I Don’t See How Germany Can Contain the Deutsche Bank Collapse
- I Don’t See How Germany Can Contain the Deutsche Bank Collapse
by Graham Summers, http://www.marketoracle.co.uk/
Let’s talk about Deutsche Bank (DB). Deutsche Bank is the 11th largest bank in the world. It has assets of $1.8 trillion and over ~$60 trillion in derivatives on its books.
From a balance sheet perspective, DB’s balance sheet is 50% the size of Germany’s GDP. By way of comparison, imagine if JP Morgan was a $9 TRILLION bank. That’s effectively DB’s status in Germany.
However, it’s DB’s derivative book that is the real problem as far as the markets are concerned. As I mentioned before, DB has ~$60 trillion in derivatives. And unlike the other derivatives giant of the financial world (JP Morgan with $52 trillion in derivatives), DB is based in Europe. What are the differences?
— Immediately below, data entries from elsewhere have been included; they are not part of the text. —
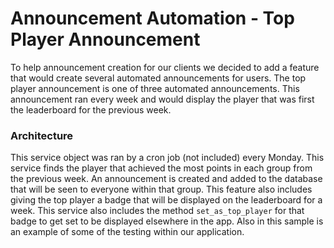 # Announcement Automation - Top Player Announcement

To help announcement creation for our clients we decided to add a feature that would
create several automated announcements for users. The top player announcement is
one of three automated announcements. This announcement ran every week and would
display the player that was first the leaderboard for the previous week.

### Architecture

This service object was ran by a cron job (not included) every Monday. This service
finds the player that achieved the most points in each group from the previous
week. An announcement is created and added to the database that will be seen to
everyone within that group. This feature also includes giving the top player a badge
that will be displayed on the leaderboard for a week. This service also includes the
method `set_as_top_player` for that badge to get set to be displayed elsewhere in the app.
Also in this sample is an example of some of the testing within our application. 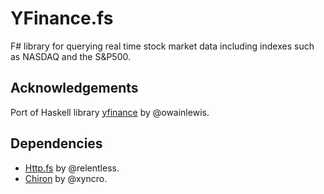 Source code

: # YFinance.fs
F# library for querying real time stock market data including indexes such as NASDAQ and the S&P500.

## Acknowledgements
Port of Haskell library [yfinance](https://github.com/owainlewis/yfinance) by @owainlewis.

## Dependencies
- [Http.fs](https://github.com/relentless/Http.fs) by @relentless.
- [Chiron](https://github.com/xyncro/chiron) by @xyncro.
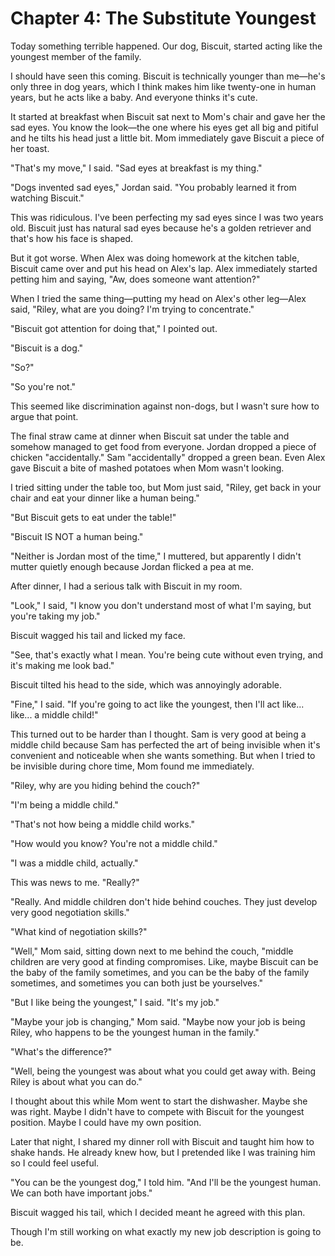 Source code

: # Chapter 4: The Substitute Youngest

Today something terrible happened. Our dog, Biscuit, started acting like the youngest member of the family.

I should have seen this coming. Biscuit is technically younger than me—he's only three in dog years, which I think makes him like twenty-one in human years, but he acts like a baby. And everyone thinks it's cute.

It started at breakfast when Biscuit sat next to Mom's chair and gave her the sad eyes. You know the look—the one where his eyes get all big and pitiful and he tilts his head just a little bit. Mom immediately gave Biscuit a piece of her toast.

"That's my move," I said. "Sad eyes at breakfast is my thing."

"Dogs invented sad eyes," Jordan said. "You probably learned it from watching Biscuit."

This was ridiculous. I've been perfecting my sad eyes since I was two years old. Biscuit just has natural sad eyes because he's a golden retriever and that's how his face is shaped.

But it got worse. When Alex was doing homework at the kitchen table, Biscuit came over and put his head on Alex's lap. Alex immediately started petting him and saying, "Aw, does someone want attention?"

When I tried the same thing—putting my head on Alex's other leg—Alex said, "Riley, what are you doing? I'm trying to concentrate."

"Biscuit got attention for doing that," I pointed out.

"Biscuit is a dog."

"So?"

"So you're not."

This seemed like discrimination against non-dogs, but I wasn't sure how to argue that point.

The final straw came at dinner when Biscuit sat under the table and somehow managed to get food from everyone. Jordan dropped a piece of chicken "accidentally." Sam "accidentally" dropped a green bean. Even Alex gave Biscuit a bite of mashed potatoes when Mom wasn't looking.

I tried sitting under the table too, but Mom just said, "Riley, get back in your chair and eat your dinner like a human being."

"But Biscuit gets to eat under the table!"

"Biscuit IS NOT a human being."

"Neither is Jordan most of the time," I muttered, but apparently I didn't mutter quietly enough because Jordan flicked a pea at me.

After dinner, I had a serious talk with Biscuit in my room.

"Look," I said, "I know you don't understand most of what I'm saying, but you're taking my job."

Biscuit wagged his tail and licked my face.

"See, that's exactly what I mean. You're being cute without even trying, and it's making me look bad."

Biscuit tilted his head to the side, which was annoyingly adorable.

"Fine," I said. "If you're going to act like the youngest, then I'll act like... like... a middle child!"

This turned out to be harder than I thought. Sam is very good at being a middle child because Sam has perfected the art of being invisible when it's convenient and noticeable when she wants something. But when I tried to be invisible during chore time, Mom found me immediately.

"Riley, why are you hiding behind the couch?"

"I'm being a middle child."

"That's not how being a middle child works."

"How would you know? You're not a middle child."

"I was a middle child, actually."

This was news to me. "Really?"

"Really. And middle children don't hide behind couches. They just develop very good negotiation skills."

"What kind of negotiation skills?"

"Well," Mom said, sitting down next to me behind the couch, "middle children are very good at finding compromises. Like, maybe Biscuit can be the baby of the family sometimes, and you can be the baby of the family sometimes, and sometimes you can both just be yourselves."

"But I like being the youngest," I said. "It's my job."

"Maybe your job is changing," Mom said. "Maybe now your job is being Riley, who happens to be the youngest human in the family."

"What's the difference?"

"Well, being the youngest was about what you could get away with. Being Riley is about what you can do."

I thought about this while Mom went to start the dishwasher. Maybe she was right. Maybe I didn't have to compete with Biscuit for the youngest position. Maybe I could have my own position.

Later that night, I shared my dinner roll with Biscuit and taught him how to shake hands. He already knew how, but I pretended like I was training him so I could feel useful.

"You can be the youngest dog," I told him. "And I'll be the youngest human. We can both have important jobs."

Biscuit wagged his tail, which I decided meant he agreed with this plan.

Though I'm still working on what exactly my new job description is going to be.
Europe is where Negative Interest Rate Policy (NIRP) Brexit and exposure to a banking system that is entirely too laden with debt has proven a disastrous cocktail.
What precisely has hit DB remains to be seen. But something happened in the first two weeks of September that triggered a market meltdown. DB shares have fallen straight down a total of 27% since that time.
Now we are in full-blown panic mode. This bank is too big to bailout and too big to bail-in. Moreover that massive derivatives book connects DB to over 200 financial entities. Unwinding it will be catastrophic.